Instructions for the task: Could you repeat the whole listing below exactly, omitting any picture it holds?

Data listing:
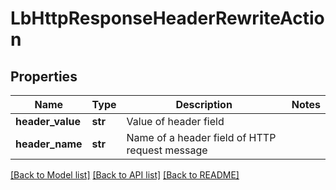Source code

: # LbHttpResponseHeaderRewriteAction

## Properties
Name | Type | Description | Notes
------------ | ------------- | ------------- | -------------
**header_value** | **str** | Value of header field | 
**header_name** | **str** | Name of a header field of HTTP request message | 

[[Back to Model list]](../README.md#documentation-for-models) [[Back to API list]](../README.md#documentation-for-api-endpoints) [[Back to README]](../README.md)

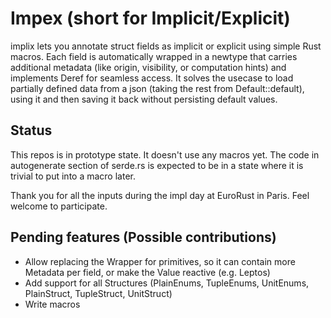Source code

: # Impex (short for Implicit/Explicit)

implix lets you annotate struct fields as implicit or explicit using simple Rust macros.
Each field is automatically wrapped in a newtype that carries additional metadata (like origin, visibility, or computation hints) and implements Deref for seamless access.
It solves the usecase to load partially defined data from a json (taking the rest from Default::default), using it and then saving it back without persisting default values.


## Status
This repos is in prototype state. It doesn't use any macros yet. The code in autogenerate section of serde.rs is expected to be in a state where it is trivial to put into a macro later.

Thank you for all the inputs during the impl day at EuroRust in Paris. Feel welcome to participate.


## Pending features (Possible contributions)
- Allow replacing the Wrapper for primitives, so it can contain more Metadata per field, or make the Value reactive (e.g. Leptos)
- Add support for all Structures (PlainEnums, TupleEnums, UnitEnums, PlainStruct, TupleStruct, UnitStruct)
- Write macros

Answer space:
Source code

: # LbHttpResponseHeaderRewriteAction

## Properties
Name | Type | Description | Notes
------------ | ------------- | ------------- | -------------
**header_value** | **str** | Value of header field | 
**header_name** | **str** | Name of a header field of HTTP request message | 

[[Back to Model list]](../README.md#documentation-for-models) [[Back to API list]](../README.md#documentation-for-api-endpoints) [[Back to README]](../README.md)

Source code

: # Impex (short for Implicit/Explicit)

implix lets you annotate struct fields as implicit or explicit using simple Rust macros.
Each field is automatically wrapped in a newtype that carries additional metadata (like origin, visibility, or computation hints) and implements Deref for seamless access.
It solves the usecase to load partially defined data from a json (taking the rest from Default::default), using it and then saving it back without persisting default values.


## Status
This repos is in prototype state. It doesn't use any macros yet. The code in autogenerate section of serde.rs is expected to be in a state where it is trivial to put into a macro later.

Thank you for all the inputs during the impl day at EuroRust in Paris. Feel welcome to participate.


## Pending features (Possible contributions)
- Allow replacing the Wrapper for primitives, so it can contain more Metadata per field, or make the Value reactive (e.g. Leptos)
- Add support for all Structures (PlainEnums, TupleEnums, UnitEnums, PlainStruct, TupleStruct, UnitStruct)
- Write macros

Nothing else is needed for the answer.